WHAT NEEDS TO BE DONE:
Your reply should be an exact copy of every entry, with the pictures removed.

[Stored data entries]
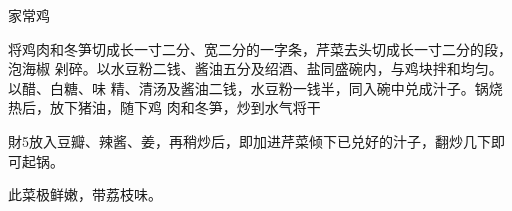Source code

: \begin{recipe}{家常鸡}

\ingredients


\preparation

将鸡肉和冬笋切成长一寸二分、宽二分的一字条，芹菜去头切成长一寸二分的段，泡海椒
剁碎。以水豆粉二钱、酱油五分及绍酒、盐同盛碗内，与鸡块拌和均匀。以醋、白糖、味
精、清汤及酱油二钱，水豆粉一钱半，同入碗中兑成汁子。锅烧热后，放下猪油，随下鸡
肉和冬笋，炒到水气将干

財5放入豆瓣、辣酱、姜，再稍炒后，即加进芹菜倾下已兑好的汁子，翻炒几下即可起锅。

\features

此菜极鲜嫩，带荔枝味。

\end{recipe}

FINAL ANSWER:
Source code

: \begin{recipe}{家常鸡}

\ingredients


\preparation

将鸡肉和冬笋切成长一寸二分、宽二分的一字条，芹菜去头切成长一寸二分的段，泡海椒
剁碎。以水豆粉二钱、酱油五分及绍酒、盐同盛碗内，与鸡块拌和均匀。以醋、白糖、味
精、清汤及酱油二钱，水豆粉一钱半，同入碗中兑成汁子。锅烧热后，放下猪油，随下鸡
肉和冬笋，炒到水气将干

財5放入豆瓣、辣酱、姜，再稍炒后，即加进芹菜倾下已兑好的汁子，翻炒几下即可起锅。

\features

此菜极鲜嫩，带荔枝味。

\end{recipe}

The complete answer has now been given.